After school today, as a little boy (age 12, but small) named Wilford closed the metal blinds on my windows, I asked Gwen Usher, the St. Peter Claver teacher who's come to be our heavy, where I could go swimming. "Where can I go swimming?" I asked her. Belize is known for its beautiful, clear water, its incomparable diving, its rainbow-glittery snorkeling, but not for its beaches. It's the kind of country you boat out from.

It's true live at a particularly non-beachy part of the country. The silt run-off from jungle rivers pours down into the Gulf of Honduras, on which we're located (my roommate Annette tells me), and makes the local waters muddy, brown, tumbly, and great for fishing. (I actually don't know if that makes them great for fishing, but they are, apparently, great for fishing.) Apart from the color of the waters nearby, everything else about our cute town is island, coastal-rific.

Ms. Usher said, thinking about my question, "Hm, a good bathe. Where are you staying?" I told her Charlton's Inn, at the end of Main Street, and she said people usually go to a good spot about a mile up the road that lines the coast. Go up from our hotel, make a left at Texaco, and head on until you hit beach.

So, after work, we did. We taught our first 7:30-3:15 day today (with two 15-minute breaks and an hour and a half for lunch, as is the norm here), and that third period (the last period) was hard.

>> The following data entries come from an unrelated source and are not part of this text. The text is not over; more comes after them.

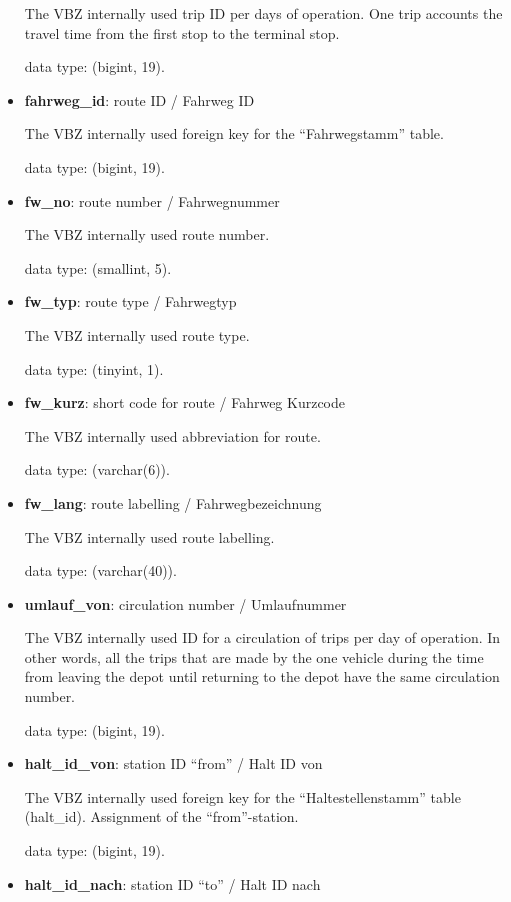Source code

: \documentclass[11pt]{article}
\begin{document}
\begin{itemize}
	The VBZ internally used trip ID per days of operation. One trip accounts the travel time from the first stop to the terminal stop.
	
	data type: (bigint, 19).
	
	\item \textbf{fahrweg\_id}: route ID / Fahrweg ID
	
	The VBZ internally used foreign key for the ``Fahrwegstamm'' table.
	
	data type: (bigint, 19).
	
	\item \textbf{fw\_no}: route number / Fahrwegnummer
	
	The VBZ internally used route number.
	
	data type: (smallint, 5).
	
	\item \textbf{fw\_typ}: route type / Fahrwegtyp
	
	The VBZ internally used route type.
	
	data type: (tinyint, 1).
	
	\item \textbf{fw\_kurz}: short code for route / Fahrweg Kurzcode
	
	The VBZ internally used abbreviation for route.
	
	data type: (varchar(6)).
	
	\item \textbf{fw\_lang}: route labelling / Fahrwegbezeichnung
	
	The VBZ internally used route labelling.
	
	data type: (varchar(40)).
	
	\item \textbf{umlauf\_von}: circulation number / Umlaufnummer
	
	The VBZ internally used ID for a circulation of trips per day of operation. In other words, all the trips that are made by the one vehicle during the time from leaving the depot until returning to the depot have the same circulation number.
	
	data type: (bigint, 19).
	
	\item \textbf{halt\_id\_von}: station ID ``from'' / Halt ID von
	
	The VBZ internally used foreign key for the ``Haltestellenstamm'' table (halt\_id). Assignment of the ``from''-station. 
	
	data type: (bigint, 19).
	
	\item \textbf{halt\_id\_nach}: station ID ``to'' / Halt ID nach
	

\end{itemize}
\end{document}
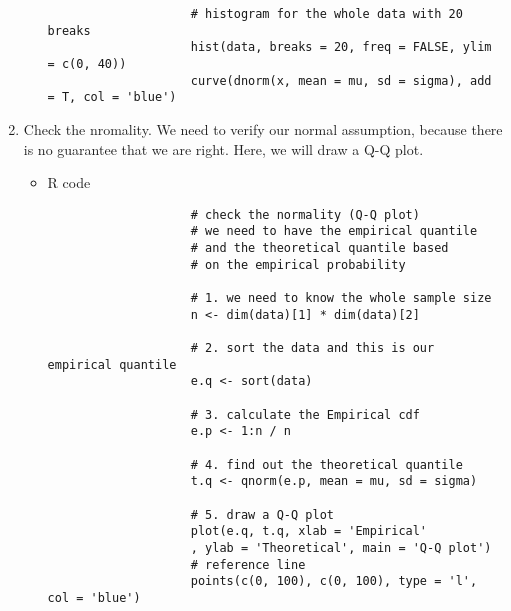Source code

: \begin{enumerate}
\begin{itemize}
\begin{verbatim}
					# histogram for the whole data with 20 breaks
					hist(data, breaks = 20, freq = FALSE, ylim = c(0, 40))
					curve(dnorm(x, mean = mu, sd = sigma), add = T, col = 'blue')
				\end{verbatim}
		\end{itemize}
	\item Check the nromality. We need to verify our normal assumption, because there is no guarantee that we are right. Here, we will draw a Q-Q plot.
		\begin{itemize}
			\item R code
				\begin{verbatim}
					# check the normality (Q-Q plot)
					# we need to have the empirical quantile 
					# and the theoretical quantile based 
					# on the empirical probability
					
					# 1. we need to know the whole sample size
					n <- dim(data)[1] * dim(data)[2]
					
					# 2. sort the data and this is our empirical quantile
					e.q <- sort(data)
					
					# 3. calculate the Empirical cdf
					e.p <- 1:n / n
					
					# 4. find out the theoretical quantile
					t.q <- qnorm(e.p, mean = mu, sd = sigma)
					
					# 5. draw a Q-Q plot
					plot(e.q, t.q, xlab = 'Empirical'
					, ylab = 'Theoretical', main = 'Q-Q plot')
					# reference line
					points(c(0, 100), c(0, 100), type = 'l', col = 'blue') 
				\end{verbatim}
		\end{itemize}
\end{enumerate}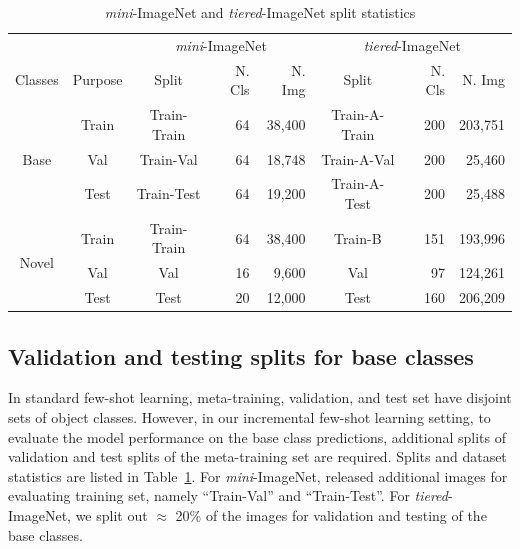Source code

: \begin{table}[h]
\begin{small}
\caption{\textit{mini}-ImageNet and \textit{tiered}-ImageNet split statistics}
\vspace{-0.1in}
\label{tab:stats}
\begin{center}
\begin{tabular}{cc|crr|crr}
\toprule
&& \multicolumn{3}{c|}{\textit{mini}-ImageNet}& \multicolumn{3}{c}{\textit{tiered}-ImageNet} \\
Classes                & Purpose & Split         & N. Cls  & N. Img  & Split           & N. Cls   & N. Img \\
\midrule
\multirow{3}{*}{Base}  & Train   & Train-Train   & 64      & 38,400  & Train-A-Train   & 200      & 203,751   \\
                      & Val     & Train-Val     & 64      & 18,748  & Train-A-Val     & 200      & 25,460    \\
                      & Test    & Train-Test    & 64      & 19,200  & Train-A-Test    & 200      & 25,488    \\
\midrule
\multirow{3}{*}{Novel} & Train   & Train-Train   & 64      & 38,400  & Train-B         & 151      & 193,996   \\
                      & Val     & Val           & 16      & 9,600   & Val             & 97       & 124,261   \\
                      & Test    & Test          & 20      & 12,000  & Test            & 160      & 206,209   \\
\bottomrule
\end{tabular}
\end{center}
\end{small}
\vspace{-0.2in}
\end{table}

\subsection{Validation and testing splits for base classes}
In standard few-shot learning, meta-training, validation, and test set have disjoint sets of object
classes. However, in our incremental few-shot learning setting, to evaluate the model performance on
the base class predictions, additional splits of validation and test splits of the meta-training set
are required. Splits and dataset statistics are listed in Table~\ref{tab:stats}. For
\textit{mini}-ImageNet, \citet{lwof} released additional images for evaluating training set, namely
``Train-Val'' and ``Train-Test''. For \textit{tiered}-ImageNet, we split out $\approx$ 20\% of the
images for validation and testing of the base classes.

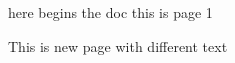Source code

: \documentclass[a4paper]{article}
\date{17 May 2035}
\begin{document}
here begins the doc this is page 1\\
\newpage

This is new page with different text
\end{document}

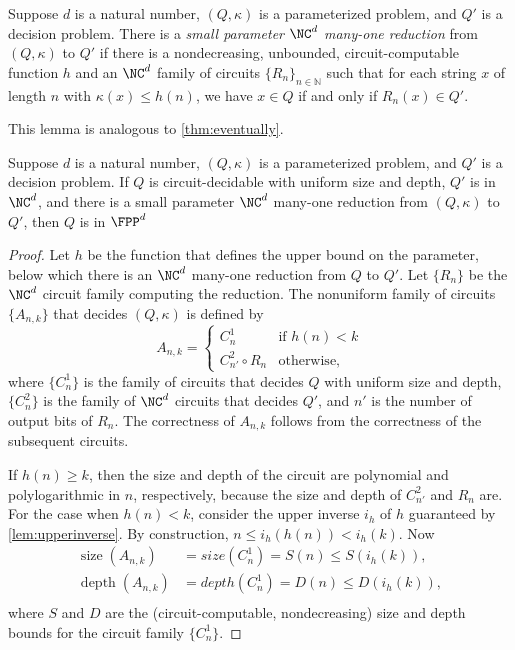 \documentclass{article}
\DeclareMathOperator{\depth}{depth}
\DeclareMathOperator{\size}{size}
\begin{document}
\begin{definition}\label{def:spreduction}
  Suppose $d$ is a natural number, $(Q, \kappa)$ is a parameterized problem, and $Q'$ is a decision problem.
  There is a \emph{small parameter $\NC^d$ many-one reduction} from $(Q, \kappa)$ to $Q'$ if there is a nondecreasing, unbounded, circuit-computable function $h$ and an $\NC^d$ family of circuits $\{R_n\}_{n \in \mathbb{N}}$ such that for each string $x$ of length $n$ with $\kappa(x) \leq h(n)$, we have $x \in Q$ if and only if $R_n(x) \in Q'$.
\end{definition}

This lemma is analogous to \autoref{thm:eventually}.

\begin{lemma}\label{lem:spreduction}
  Suppose $d$ is a natural number, $(Q, \kappa)$ is a parameterized problem, and $Q'$ is a decision problem.
  If $Q$ is circuit-decidable with uniform size and depth, $Q'$ is in $\NC^d$, and there is a small parameter $\NC^d$ many-one reduction from $(Q, \kappa)$ to $Q'$, then $Q$ is in $\FPP^d$
\end{lemma}
\begin{proof}
  Let $h$ be the function that defines the upper bound on the parameter, below which there is an $\NC^d$ many-one reduction from $Q$ to $Q'$.
  Let $\{R_n\}$ be the $\NC^d$ circuit family computing the reduction.
  The nonuniform family of circuits $\{A_{n, k}\}$ that decides $(Q, \kappa)$ is defined by
  \[
  A_{n, k} =
  \begin{cases}
    C_n^1 & \text{if } h(n) < k \\
    C_{n'}^2 \circ R_{n} & \text{otherwise},
  \end{cases}
  \]
  where $\{C_n^1\}$ is the family of circuits that decides $Q$ with uniform size and depth, $\{C_n^2\}$ is the family of $\NC^d$ circuits that decides $Q'$, and $n'$ is the number of output bits of $R_n$.
  The correctness of $A_{n, k}$ follows from the correctness of the subsequent circuits.

  If $h(n) \geq k$, then the size and depth of the circuit are polynomial and polylogarithmic in $n$, respectively, because the size and depth of $C_{n'}^2$ and $R_n$ are.
  For the case when $h(n) < k$, consider the upper inverse $i_h$ of $h$ guaranteed by \autoref{lem:upperinverse}.
  By construction, $n \leq i_h(h(n)) < i_h(k)$.
  Now
  \begin{align*}
    \size(A_{n, k}) & = size(C_n^1) = S(n) \leq S(i_h(k)), \\
    \depth(A_{n, k}) & = depth(C_n^1) = D(n) \leq D(i_h(k)), \\
  \end{align*}
  where $S$ and $D$ are the (circuit-computable, nondecreasing) size and depth bounds for the circuit family $\{C_n^1\}$.
\end{proof}
\end{document}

Our feet are sore from too many teacher hours in flip-flops and Chacos. My voice was tired from saying again and again and again (teaching--teaching is a career that centers on repeating the same sentence 900,000 times at day): "There are TWO correct ways to write a date: MONTH SPACE DATE COMMA SPACE YEAR ORRRrrr DATE ORDINAL SPACE MONTH SPACE YEAR." (This is a small teacherly fiction I picked up from our school's principal; in English, it's so nice to teach rules that are hard and fast that I find myself pharisaically holding onto them). And we were ready to leave our apartment to do something other than scour the local, dimly lit, and dusty shops for cans of something something, small plastic bowls, and something to eat--anything--that was fresh and appetizing (chocolate milk is the closest we've come so far, but a fermented orange juice was a disappointing second), that we all wrapped up in beach wear and headed off down the highway.

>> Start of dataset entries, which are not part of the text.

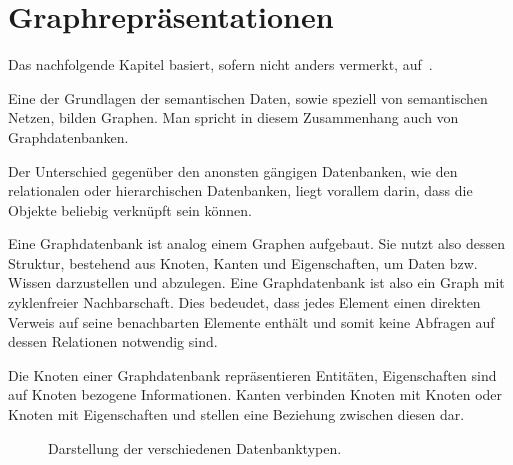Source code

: \chapter{Graphrepräsentationen}
\label{chap:graph_data}

Das nachfolgende Kapitel basiert, sofern nicht anders vermerkt, auf~\cite{linkeddatatools}.

Eine der Grundlagen der semantischen Daten, sowie speziell von semantischen Netzen, bilden Graphen. Man spricht in diesem Zusammenhang auch von Graphdatenbanken.

Der Unterschied gegenüber den anonsten gängigen Datenbanken, wie den relationalen oder hierarchischen Datenbanken, liegt vorallem darin, dass die Objekte beliebig verknüpft sein können.

Eine Graphdatenbank ist analog einem Graphen aufgebaut. Sie nutzt also dessen Struktur, bestehend aus Knoten, Kanten und Eigenschaften, um Daten bzw. Wissen darzustellen und abzulegen. Eine Graphdatenbank ist also ein Graph mit zyklenfreier Nachbarschaft. Dies bedeudet, dass jedes Element einen direkten Verweis auf seine benachbarten Elemente enthält und somit keine Abfragen auf dessen Relationen notwendig sind.

Die Knoten einer Graphdatenbank repräsentieren Entitäten, Eigenschaften sind auf Knoten bezogene Informationen. Kanten verbinden Knoten mit Knoten oder Knoten mit Eigenschaften und stellen eine Beziehung zwischen diesen dar.

\begin{figure}[htbp]
\centering {}
\caption{Darstellung der verschiedenen Datenbanktypen.\label{fig:datenbanktypen}\protect\footnotemark}
\end{figure}

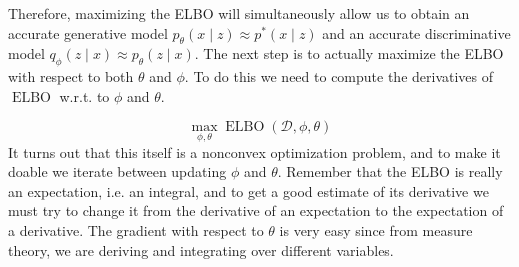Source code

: \documentclass{article}
\DeclareMathOperator{\elbo}{ELBO}
\begin{document}
  Therefore, maximizing the ELBO will simultaneously allow us to obtain an accurate generative model $p_\theta (x \mid z) \approx p^\ast (x \mid z)$ and an accurate discriminative model $q_\phi (z \mid x) \approx p_\theta (z \mid x)$. The next step is to actually maximize the ELBO with respect to both $\theta$ and $\phi$. To do this we need to compute the derivatives of $\elbo$ w.r.t. to $\phi$ and $\theta$. 

  \begin{equation}
    \max_{\phi, \theta} \elbo(\mathcal{D}, \phi, \theta)
  \end{equation}
  It turns out that this itself is a nonconvex optimization problem, and to make it doable we iterate between updating $\phi$ and $\theta$. Remember that the ELBO is really an expectation, i.e. an integral, and to get a good estimate of its derivative we must try to change it from the derivative of an expectation to the expectation of a derivative. The gradient with respect to $\theta$ is very easy since from measure theory, we are deriving and integrating over different variables. 
\end{document}
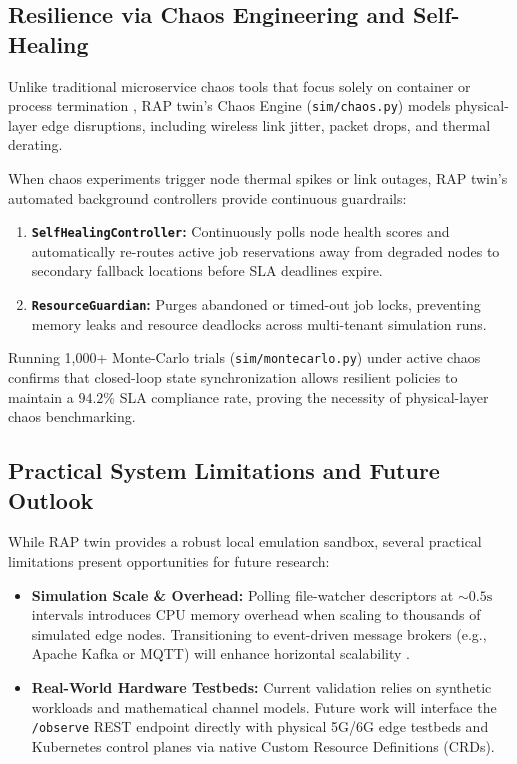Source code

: \documentclass[twoside,twocolumn,10pt]{article}
\begin{document}
\subsection{Resilience via Chaos Engineering and Self-Healing}
Unlike traditional microservice chaos tools that focus solely on container or process termination \cite{esen2026, poltronieri2021}, RAP twin's Chaos Engine (\texttt{sim/chaos.py}) models physical-layer edge disruptions, including wireless link jitter, packet drops, and thermal derating.

When chaos experiments trigger node thermal spikes or link outages, RAP twin's automated background controllers provide continuous guardrails:
\begin{enumerate}
    \item \textbf{\texttt{SelfHealingController}:} Continuously polls node health scores and automatically re-routes active job reservations away from degraded nodes to secondary fallback locations before SLA deadlines expire.
    \item \textbf{\texttt{ResourceGuardian}:} Purges abandoned or timed-out job locks, preventing memory leaks and resource deadlocks across multi-tenant simulation runs.
\end{enumerate}

Running 1,000+ Monte-Carlo trials (\texttt{sim/montecarlo.py}) under active chaos confirms that closed-loop state synchronization allows resilient policies to maintain a $94.2\%$ SLA compliance rate, proving the necessity of physical-layer chaos benchmarking.

\subsection{Practical System Limitations and Future Outlook}
While RAP twin provides a robust local emulation sandbox, several practical limitations present opportunities for future research:
\begin{itemize}
    \item \textbf{Simulation Scale \& Overhead:} Polling file-watcher descriptors at $\sim 0.5\text{s}$ intervals introduces CPU memory overhead when scaling to thousands of simulated edge nodes. Transitioning to event-driven message brokers (e.g., Apache Kafka or MQTT) will enhance horizontal scalability \cite{raza2025, sai2024}.
    \item \textbf{Real-World Hardware Testbeds:} Current validation relies on synthetic workloads and mathematical channel models. Future work will interface the \texttt{/observe} REST endpoint directly with physical 5G/6G edge testbeds and Kubernetes control planes via native Custom Resource Definitions (CRDs).
\end{itemize}
\end{document}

It was rush hour, it was a highway, there were no sidewalks, and we spent most of our time dodging locals on bikes, who'd pass by with children or Honey Bunches of Oats or, in one instance, an electronic keyboard leaning on, hanging from, or strandling the handlebars of their bikes. We briefly considered hitchhiking.

The water was choppy and brown, but we found a wharf and a coast of rocks and put our feet in. It was so warm, sometimes I couldn't feel the water. But Annette and I were hoping for more than foot baths. We left Peter and Michelle sitting on the wharf and walked down to a corner of the beach where the sand turned into the water, and there was a little boy in boxers doing cartwheels. (His mother was watching.) The water was a little more than a foot deep, and I could lie down in it and be rocked towards the shore with only a waveish now and then on my face. Salty, dirty, and so nice.

Annette and I left the water when she began to be nibbled (we're thinking crab?), and we picked up Peter and Michelle and walked back into town (past two more of these mysterious and ubiquitous hand-painted signs: "This way to Earth Runnings"), where we ducked back into a little shop and bought a small can of salsa, another can of black beans, a can of stewed tomatoes, and, for the others, a 50 cent package of chocolate-flavored chocolate cookies. At home, we had two pounds of fresh corn tortillas we'd bought at lunch hour from the tortilla factory across the street. These all would be dinner.

As I'm writing this, we're two hours post-dinner, three hours post-swimming, and I can still feel the wet of my suit through my shorts and sweatshirt. My ears have dirt in them, and I have swimming hair. It's time to read my scriptures, time to watch The Office, maybe time to plan a lesson.

It's lovely here.
Sarah

P.S. I'm going to send another email that will have a number of pictures attached to it, as I'm not sure I have time for Picasa before the Dreamlight closes. But you can delete it or not open it, if that would be helpful. Also, it might not go through. We'll see.